Last update: 14:00 | 14/10/2017
Mr. Stephen Wyatt, General Director of JLL Vietnam, tells VET about the development of the condotel market in Vietnam.
Can you tell us about the status of condotels in Vietnam’s real estate market?
Condotels have become an increasingly popular asset type, with a significant increase in both supply and demand across Vietnam.
In line with overall improvements in the property market, many condotel projects have reportedly achieved positive sales rates of up to 70-80 per cent within just six months of launching. The condotel sub-market is dominated by a number of big local developers, such as Vingroup, Sun Group, and FLC, and most projects are concentrated in key coastal locations, including Da Nang, Nha Trang, and Phu Quoc Island.
Since late 2016 and early 2017, some new developers have entered the market, including Empire Group, Novaland, and The Grand Ho Tram, increasing their footprint with a number of condotel projects launched in Da Nang, Cam Ranh, and Vung Tau.
Some developers have recently started to use the condotel model in their commercial projects in Ho Chi Minh City and Hanoi. This is a creative approach to adopting the condotel model in order to generate early cash flows at an earlier stage of investment.
What are the advantages and disadvantage for developers when investing in condotel projects? What locations have the most potential?
Vietnam’s hospitality market has continuously improved in recent years thanks to a steady increase in both international and domestic tourists, a growing number of direct flights, and the introduction of a number of new international operator brands, which generate huge demand for hospitality and second-home developments.
Unlike hotels and resorts, condotel development can generate positive early cash flows.
The risk of a non-performing hotel will be carried by the buyer once the performance guarantee runs out. Developers can enjoy the source of income during the operation of the projects.

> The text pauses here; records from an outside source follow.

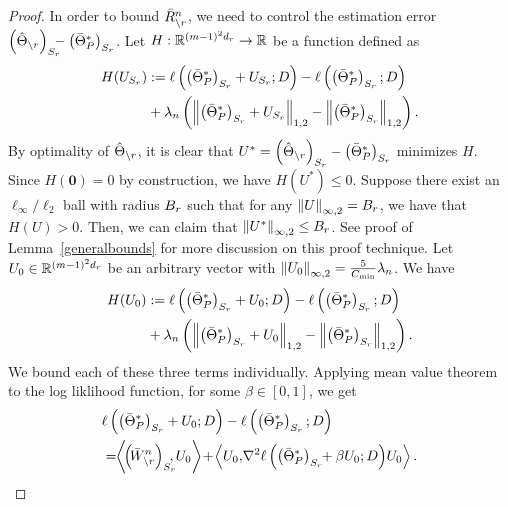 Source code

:\begin{proof}
\noindent In order to bound $\bar{R}^n_{\backslash r}$, we need to control the estimation error $\left(\hat{\Theta}_{\backslash r}\right)_{S_{r}}\!\!\!\! -\left(\bar{\Theta}^*_P\right)_{S_{r}}$. Let $H:\mathbb{R}^{(m-1)^2d_{r}}\rightarrow\mathbb{R}$ be a function defined as
\begin{equation}
\begin{aligned}
H(U_{S_{r}})&:=\ell\left(\left(\bar{\Theta}^*_P\right)_{S_{r}}+U_{S_{r}};D\right) -\ell\left(\left(\bar{\Theta}^*_P\right)_{S_{r}};D\right)\\ &+\lambda_n\left(\left\|\left(\bar{\Theta}^*_P\right)_{S_{r}}+U_{S_{r}}\right\|_{1,2} -\left\|\left(\bar{\Theta}^*_P\right)_{S_{r}}\right\|_{1,2}\right). 
\end{aligned}
\nonumber
\end{equation}
By optimality of $\hat{\Theta}_{\backslash r}$, it is clear that  $U^*=\left(\hat{\Theta}_{\backslash r}\right)_{S_{r}} -\left(\bar{\Theta}^*_P\right)_{S_{r}}$ minimizes $H$. Since $H(\mathbf{0})=0$ by construction, we have $H(U^*)\leq 0$. Suppose there exist an $\ell_\infty/\ell_2$ ball with radius $B_{r}$ such that for any $\left\|U\right\|_{\infty,2}=B_{r}$, we have that $H(U)>0$. Then, we can claim that $\left\|U^*\right\|_{\infty,2}\leq B_{r}$. See proof of Lemma~\ref{generalbounds} for more discussion on this proof technique. Let $U_0\in\mathbb{R}^{(m-1)^2d_{r}}$ be an arbitrary vector with $\left\|U_0\right\|_{\infty,2}=\frac{5}{C_{\min}}\lambda_n$. We have
\begin{equation}
\begin{aligned}
H(U_0)&:=\ell\left(\left(\bar{\Theta}^*_P\right)_{S_{r}}+U_0;D\right) -\ell\left(\left(\bar{\Theta}^*_P\right)_{S_{r}};D\right)\\ &+\lambda_n\left(\left\|\left(\bar{\Theta}^*_P\right)_{S_{r}}+U_0\right\|_{1,2} -\left\|\left(\bar{\Theta}^*_P\right)_{S_{r}}\right\|_{1,2}\right). 
\end{aligned}
\label{Hu_Eqn}
\end{equation}
We bound each of these three terms individually. Applying mean value theorem to the log liklihood function, for some $\beta\in[0,1]$, we get
\begin{equation}
\begin{aligned}
&\ell\left(\left(\bar{\Theta}^*_P\right)_{\support_\svert}+U_0;D\right) -\ell\left(\left(\bar{\Theta}^*_P\right)_{\support_\svert};D\right)\\ &=\!\! \tr{\!\left(\!\bar{W}^n_{\backslash\svert}\right)_{\support_\svert}\!\!\!\!}{U_0}\! +\!\tr{U_0}{\!\nabla^2\ell\left(\left(\bar{\Theta}^*_P\right)_{\support_\svert}\!\!+\beta U_0;D\right)\!U_0}.

\end{aligned}
\end{equation}
\end{proof}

However, similar to hotels and resorts, the development of condotels will require developers have proven experience in managing such types of developments to maintain good operating performance.
If the developer has no management capacity they will have to find experienced operators to run the hotel in order to make it successful. Besides, the projects’ hand-over conditions should be fully furnished, i.e. with full interior design, loose furniture, and owner-supplied equipment such as bedsheets and tableware.
This means construction costs are far higher than for an apartment, which is often sold as a bare shell or basically furnished.
Typically, in the first two or three years of operation, a hospitality project will make no profit or possibly suffer losses.
If a performance guarantee has been promised, the difference between the operational loss and the promised yield will need to be covered by the developer.
The best locations to invest in a condotel are vacation destinations. The promise of good sources of guests in a desired location will be one of the keys to success.
Popular coastal locations such as Phu Quoc Island, Da Nang, and Nha Trang with the potential to attract foreign buyers are normally a top priority in condotel investments.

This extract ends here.